WORK INSTRUCTION —
Start to finish, reproduce the records below with nothing missing.

○ ○ ○ ○ ○ ○ ○

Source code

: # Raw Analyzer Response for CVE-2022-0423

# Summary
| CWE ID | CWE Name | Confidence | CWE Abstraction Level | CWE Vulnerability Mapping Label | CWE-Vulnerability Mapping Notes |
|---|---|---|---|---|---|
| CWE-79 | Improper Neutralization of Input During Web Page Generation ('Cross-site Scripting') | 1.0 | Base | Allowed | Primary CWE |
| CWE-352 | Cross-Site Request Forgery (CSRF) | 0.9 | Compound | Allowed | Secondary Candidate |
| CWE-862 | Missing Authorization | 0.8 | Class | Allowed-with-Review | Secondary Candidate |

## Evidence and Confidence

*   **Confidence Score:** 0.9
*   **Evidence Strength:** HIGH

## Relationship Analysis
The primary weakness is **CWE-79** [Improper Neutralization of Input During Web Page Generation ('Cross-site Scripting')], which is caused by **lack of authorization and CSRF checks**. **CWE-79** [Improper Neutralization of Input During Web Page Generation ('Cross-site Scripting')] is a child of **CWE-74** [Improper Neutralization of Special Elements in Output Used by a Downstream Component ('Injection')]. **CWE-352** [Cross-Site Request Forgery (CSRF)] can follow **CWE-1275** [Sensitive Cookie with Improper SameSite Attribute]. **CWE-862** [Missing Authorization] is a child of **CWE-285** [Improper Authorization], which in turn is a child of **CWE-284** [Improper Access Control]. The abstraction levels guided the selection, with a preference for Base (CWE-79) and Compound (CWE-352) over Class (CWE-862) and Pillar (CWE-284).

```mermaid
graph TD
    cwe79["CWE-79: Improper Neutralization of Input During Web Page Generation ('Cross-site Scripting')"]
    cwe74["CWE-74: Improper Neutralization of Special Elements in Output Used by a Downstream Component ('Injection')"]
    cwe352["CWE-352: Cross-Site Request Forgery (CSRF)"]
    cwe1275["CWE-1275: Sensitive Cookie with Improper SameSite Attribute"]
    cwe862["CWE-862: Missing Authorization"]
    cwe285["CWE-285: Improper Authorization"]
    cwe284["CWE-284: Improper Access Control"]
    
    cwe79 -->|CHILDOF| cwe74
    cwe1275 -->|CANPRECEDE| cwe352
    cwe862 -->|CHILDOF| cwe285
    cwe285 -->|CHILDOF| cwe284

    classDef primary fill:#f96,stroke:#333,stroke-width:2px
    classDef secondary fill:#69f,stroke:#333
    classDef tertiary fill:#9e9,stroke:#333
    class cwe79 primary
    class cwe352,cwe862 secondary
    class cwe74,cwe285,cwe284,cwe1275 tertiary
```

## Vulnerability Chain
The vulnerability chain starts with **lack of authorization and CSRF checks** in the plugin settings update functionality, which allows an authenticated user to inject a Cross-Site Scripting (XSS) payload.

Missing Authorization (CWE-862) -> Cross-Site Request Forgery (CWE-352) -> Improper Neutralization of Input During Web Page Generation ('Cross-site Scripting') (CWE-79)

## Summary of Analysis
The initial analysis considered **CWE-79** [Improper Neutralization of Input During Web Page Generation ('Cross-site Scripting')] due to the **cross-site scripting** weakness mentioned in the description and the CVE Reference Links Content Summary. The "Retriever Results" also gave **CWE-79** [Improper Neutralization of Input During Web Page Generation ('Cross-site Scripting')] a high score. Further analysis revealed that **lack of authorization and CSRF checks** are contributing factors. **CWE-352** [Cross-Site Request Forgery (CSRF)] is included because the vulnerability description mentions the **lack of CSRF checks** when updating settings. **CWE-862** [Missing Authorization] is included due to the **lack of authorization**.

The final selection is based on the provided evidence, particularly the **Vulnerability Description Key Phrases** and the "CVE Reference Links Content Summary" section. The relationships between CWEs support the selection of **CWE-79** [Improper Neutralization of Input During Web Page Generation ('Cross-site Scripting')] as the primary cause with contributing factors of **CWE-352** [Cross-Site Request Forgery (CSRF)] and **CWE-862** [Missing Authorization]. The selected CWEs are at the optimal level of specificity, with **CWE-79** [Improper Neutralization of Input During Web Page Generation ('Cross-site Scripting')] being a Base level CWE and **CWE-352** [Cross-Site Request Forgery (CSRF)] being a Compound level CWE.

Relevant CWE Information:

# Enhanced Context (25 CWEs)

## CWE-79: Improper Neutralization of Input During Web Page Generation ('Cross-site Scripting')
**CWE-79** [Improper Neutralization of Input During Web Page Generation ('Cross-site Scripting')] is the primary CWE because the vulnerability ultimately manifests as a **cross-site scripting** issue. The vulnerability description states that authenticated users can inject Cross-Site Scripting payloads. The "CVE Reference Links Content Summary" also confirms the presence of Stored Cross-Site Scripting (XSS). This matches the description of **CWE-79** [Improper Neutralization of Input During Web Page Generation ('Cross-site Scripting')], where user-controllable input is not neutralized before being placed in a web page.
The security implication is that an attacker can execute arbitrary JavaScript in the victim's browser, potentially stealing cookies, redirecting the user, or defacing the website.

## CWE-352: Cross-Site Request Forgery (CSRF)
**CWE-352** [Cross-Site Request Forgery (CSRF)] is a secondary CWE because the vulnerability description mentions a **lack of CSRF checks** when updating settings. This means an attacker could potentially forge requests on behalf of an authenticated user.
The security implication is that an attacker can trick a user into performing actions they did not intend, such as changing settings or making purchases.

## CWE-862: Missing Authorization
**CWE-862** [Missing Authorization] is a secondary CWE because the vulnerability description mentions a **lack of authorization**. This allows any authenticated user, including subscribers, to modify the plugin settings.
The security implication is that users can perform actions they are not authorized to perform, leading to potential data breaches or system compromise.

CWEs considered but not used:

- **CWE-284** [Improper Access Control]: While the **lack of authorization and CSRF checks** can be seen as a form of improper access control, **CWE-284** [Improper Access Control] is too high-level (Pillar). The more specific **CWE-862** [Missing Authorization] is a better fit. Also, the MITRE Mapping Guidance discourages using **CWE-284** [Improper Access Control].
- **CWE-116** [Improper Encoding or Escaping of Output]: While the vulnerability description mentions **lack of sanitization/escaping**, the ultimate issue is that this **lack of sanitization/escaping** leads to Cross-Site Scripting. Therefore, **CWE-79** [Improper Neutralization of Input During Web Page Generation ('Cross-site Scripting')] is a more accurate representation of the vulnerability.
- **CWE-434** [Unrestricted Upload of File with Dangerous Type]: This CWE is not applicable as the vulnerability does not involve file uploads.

○ ○ ○ ○ ○ ○ ○

FINISHED TASK —
Source code

: # Raw Analyzer Response for CVE-2022-0423

# Summary
| CWE ID | CWE Name | Confidence | CWE Abstraction Level | CWE Vulnerability Mapping Label | CWE-Vulnerability Mapping Notes |
|---|---|---|---|---|---|
| CWE-79 | Improper Neutralization of Input During Web Page Generation ('Cross-site Scripting') | 1.0 | Base | Allowed | Primary CWE |
| CWE-352 | Cross-Site Request Forgery (CSRF) | 0.9 | Compound | Allowed | Secondary Candidate |
| CWE-862 | Missing Authorization | 0.8 | Class | Allowed-with-Review | Secondary Candidate |

## Evidence and Confidence

*   **Confidence Score:** 0.9
*   **Evidence Strength:** HIGH

## Relationship Analysis
The primary weakness is **CWE-79** [Improper Neutralization of Input During Web Page Generation ('Cross-site Scripting')], which is caused by **lack of authorization and CSRF checks**. **CWE-79** [Improper Neutralization of Input During Web Page Generation ('Cross-site Scripting')] is a child of **CWE-74** [Improper Neutralization of Special Elements in Output Used by a Downstream Component ('Injection')]. **CWE-352** [Cross-Site Request Forgery (CSRF)] can follow **CWE-1275** [Sensitive Cookie with Improper SameSite Attribute]. **CWE-862** [Missing Authorization] is a child of **CWE-285** [Improper Authorization], which in turn is a child of **CWE-284** [Improper Access Control]. The abstraction levels guided the selection, with a preference for Base (CWE-79) and Compound (CWE-352) over Class (CWE-862) and Pillar (CWE-284).

```mermaid
graph TD
    cwe79["CWE-79: Improper Neutralization of Input During Web Page Generation ('Cross-site Scripting')"]
    cwe74["CWE-74: Improper Neutralization of Special Elements in Output Used by a Downstream Component ('Injection')"]
    cwe352["CWE-352: Cross-Site Request Forgery (CSRF)"]
    cwe1275["CWE-1275: Sensitive Cookie with Improper SameSite Attribute"]
    cwe862["CWE-862: Missing Authorization"]
    cwe285["CWE-285: Improper Authorization"]
    cwe284["CWE-284: Improper Access Control"]
    
    cwe79 -->|CHILDOF| cwe74
    cwe1275 -->|CANPRECEDE| cwe352
    cwe862 -->|CHILDOF| cwe285
    cwe285 -->|CHILDOF| cwe284

    classDef primary fill:#f96,stroke:#333,stroke-width:2px
    classDef secondary fill:#69f,stroke:#333
    classDef tertiary fill:#9e9,stroke:#333
    class cwe79 primary
    class cwe352,cwe862 secondary
    class cwe74,cwe285,cwe284,cwe1275 tertiary
```

## Vulnerability Chain
The vulnerability chain starts with **lack of authorization and CSRF checks** in the plugin settings update functionality, which allows an authenticated user to inject a Cross-Site Scripting (XSS) payload.

Missing Authorization (CWE-862) -> Cross-Site Request Forgery (CWE-352) -> Improper Neutralization of Input During Web Page Generation ('Cross-site Scripting') (CWE-79)

## Summary of Analysis
The initial analysis considered **CWE-79** [Improper Neutralization of Input During Web Page Generation ('Cross-site Scripting')] due to the **cross-site scripting** weakness mentioned in the description and the CVE Reference Links Content Summary. The "Retriever Results" also gave **CWE-79** [Improper Neutralization of Input During Web Page Generation ('Cross-site Scripting')] a high score. Further analysis revealed that **lack of authorization and CSRF checks** are contributing factors. **CWE-352** [Cross-Site Request Forgery (CSRF)] is included because the vulnerability description mentions the **lack of CSRF checks** when updating settings. **CWE-862** [Missing Authorization] is included due to the **lack of authorization**.

The final selection is based on the provided evidence, particularly the **Vulnerability Description Key Phrases** and the "CVE Reference Links Content Summary" section. The relationships between CWEs support the selection of **CWE-79** [Improper Neutralization of Input During Web Page Generation ('Cross-site Scripting')] as the primary cause with contributing factors of **CWE-352** [Cross-Site Request Forgery (CSRF)] and **CWE-862** [Missing Authorization]. The selected CWEs are at the optimal level of specificity, with **CWE-79** [Improper Neutralization of Input During Web Page Generation ('Cross-site Scripting')] being a Base level CWE and **CWE-352** [Cross-Site Request Forgery (CSRF)] being a Compound level CWE.

Relevant CWE Information:

# Enhanced Context (25 CWEs)

## CWE-79: Improper Neutralization of Input During Web Page Generation ('Cross-site Scripting')
**CWE-79** [Improper Neutralization of Input During Web Page Generation ('Cross-site Scripting')] is the primary CWE because the vulnerability ultimately manifests as a **cross-site scripting** issue. The vulnerability description states that authenticated users can inject Cross-Site Scripting payloads. The "CVE Reference Links Content Summary" also confirms the presence of Stored Cross-Site Scripting (XSS). This matches the description of **CWE-79** [Improper Neutralization of Input During Web Page Generation ('Cross-site Scripting')], where user-controllable input is not neutralized before being placed in a web page.
The security implication is that an attacker can execute arbitrary JavaScript in the victim's browser, potentially stealing cookies, redirecting the user, or defacing the website.

## CWE-352: Cross-Site Request Forgery (CSRF)
**CWE-352** [Cross-Site Request Forgery (CSRF)] is a secondary CWE because the vulnerability description mentions a **lack of CSRF checks** when updating settings. This means an attacker could potentially forge requests on behalf of an authenticated user.
The security implication is that an attacker can trick a user into performing actions they did not intend, such as changing settings or making purchases.

## CWE-862: Missing Authorization
**CWE-862** [Missing Authorization] is a secondary CWE because the vulnerability description mentions a **lack of authorization**. This allows any authenticated user, including subscribers, to modify the plugin settings.
The security implication is that users can perform actions they are not authorized to perform, leading to potential data breaches or system compromise.

CWEs considered but not used:

- **CWE-284** [Improper Access Control]: While the **lack of authorization and CSRF checks** can be seen as a form of improper access control, **CWE-284** [Improper Access Control] is too high-level (Pillar). The more specific **CWE-862** [Missing Authorization] is a better fit. Also, the MITRE Mapping Guidance discourages using **CWE-284** [Improper Access Control].
- **CWE-116** [Improper Encoding or Escaping of Output]: While the vulnerability description mentions **lack of sanitization/escaping**, the ultimate issue is that this **lack of sanitization/escaping** leads to Cross-Site Scripting. Therefore, **CWE-79** [Improper Neutralization of Input During Web Page Generation ('Cross-site Scripting')] is a more accurate representation of the vulnerability.
- **CWE-434** [Unrestricted Upload of File with Dangerous Type]: This CWE is not applicable as the vulnerability does not involve file uploads.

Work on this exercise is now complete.